### DIRECTIONS FOR THIS TASK
The full set of lines below has to be written out again exactly.

### EXTRACTED ENTRIES
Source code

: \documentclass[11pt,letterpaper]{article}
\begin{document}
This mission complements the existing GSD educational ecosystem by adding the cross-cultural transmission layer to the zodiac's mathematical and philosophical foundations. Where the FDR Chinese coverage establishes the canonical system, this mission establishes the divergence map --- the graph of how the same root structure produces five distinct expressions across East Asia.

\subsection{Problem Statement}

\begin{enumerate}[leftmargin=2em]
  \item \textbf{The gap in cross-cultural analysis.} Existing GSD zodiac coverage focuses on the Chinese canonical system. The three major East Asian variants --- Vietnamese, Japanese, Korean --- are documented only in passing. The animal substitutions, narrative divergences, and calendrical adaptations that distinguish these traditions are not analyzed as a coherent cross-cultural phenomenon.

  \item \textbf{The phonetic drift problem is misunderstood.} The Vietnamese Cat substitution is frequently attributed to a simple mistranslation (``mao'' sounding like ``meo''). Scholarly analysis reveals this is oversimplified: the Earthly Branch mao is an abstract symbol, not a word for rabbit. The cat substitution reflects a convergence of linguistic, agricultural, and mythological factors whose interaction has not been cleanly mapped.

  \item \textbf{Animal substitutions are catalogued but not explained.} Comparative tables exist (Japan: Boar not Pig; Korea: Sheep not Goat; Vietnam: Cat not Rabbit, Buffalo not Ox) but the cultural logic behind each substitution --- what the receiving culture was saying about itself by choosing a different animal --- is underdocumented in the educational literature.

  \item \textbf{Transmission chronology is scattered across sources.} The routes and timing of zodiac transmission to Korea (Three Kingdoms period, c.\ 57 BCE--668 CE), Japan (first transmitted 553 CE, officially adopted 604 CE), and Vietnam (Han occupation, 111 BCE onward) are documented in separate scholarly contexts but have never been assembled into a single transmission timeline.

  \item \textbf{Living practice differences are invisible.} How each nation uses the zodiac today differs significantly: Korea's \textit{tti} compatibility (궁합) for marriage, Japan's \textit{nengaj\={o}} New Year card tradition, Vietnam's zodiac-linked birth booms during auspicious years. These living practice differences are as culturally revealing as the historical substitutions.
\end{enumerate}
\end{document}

### ANSWER SECTION
Source code

: \documentclass[11pt,letterpaper]{article}
\begin{document}
This mission complements the existing GSD educational ecosystem by adding the cross-cultural transmission layer to the zodiac's mathematical and philosophical foundations. Where the FDR Chinese coverage establishes the canonical system, this mission establishes the divergence map --- the graph of how the same root structure produces five distinct expressions across East Asia.

\subsection{Problem Statement}

\begin{enumerate}[leftmargin=2em]
  \item \textbf{The gap in cross-cultural analysis.} Existing GSD zodiac coverage focuses on the Chinese canonical system. The three major East Asian variants --- Vietnamese, Japanese, Korean --- are documented only in passing. The animal substitutions, narrative divergences, and calendrical adaptations that distinguish these traditions are not analyzed as a coherent cross-cultural phenomenon.

  \item \textbf{The phonetic drift problem is misunderstood.} The Vietnamese Cat substitution is frequently attributed to a simple mistranslation (``mao'' sounding like ``meo''). Scholarly analysis reveals this is oversimplified: the Earthly Branch mao is an abstract symbol, not a word for rabbit. The cat substitution reflects a convergence of linguistic, agricultural, and mythological factors whose interaction has not been cleanly mapped.

  \item \textbf{Animal substitutions are catalogued but not explained.} Comparative tables exist (Japan: Boar not Pig; Korea: Sheep not Goat; Vietnam: Cat not Rabbit, Buffalo not Ox) but the cultural logic behind each substitution --- what the receiving culture was saying about itself by choosing a different animal --- is underdocumented in the educational literature.

  \item \textbf{Transmission chronology is scattered across sources.} The routes and timing of zodiac transmission to Korea (Three Kingdoms period, c.\ 57 BCE--668 CE), Japan (first transmitted 553 CE, officially adopted 604 CE), and Vietnam (Han occupation, 111 BCE onward) are documented in separate scholarly contexts but have never been assembled into a single transmission timeline.

  \item \textbf{Living practice differences are invisible.} How each nation uses the zodiac today differs significantly: Korea's \textit{tti} compatibility (궁합) for marriage, Japan's \textit{nengaj\={o}} New Year card tradition, Vietnam's zodiac-linked birth booms during auspicious years. These living practice differences are as culturally revealing as the historical substitutions.
\end{enumerate}
\end{document}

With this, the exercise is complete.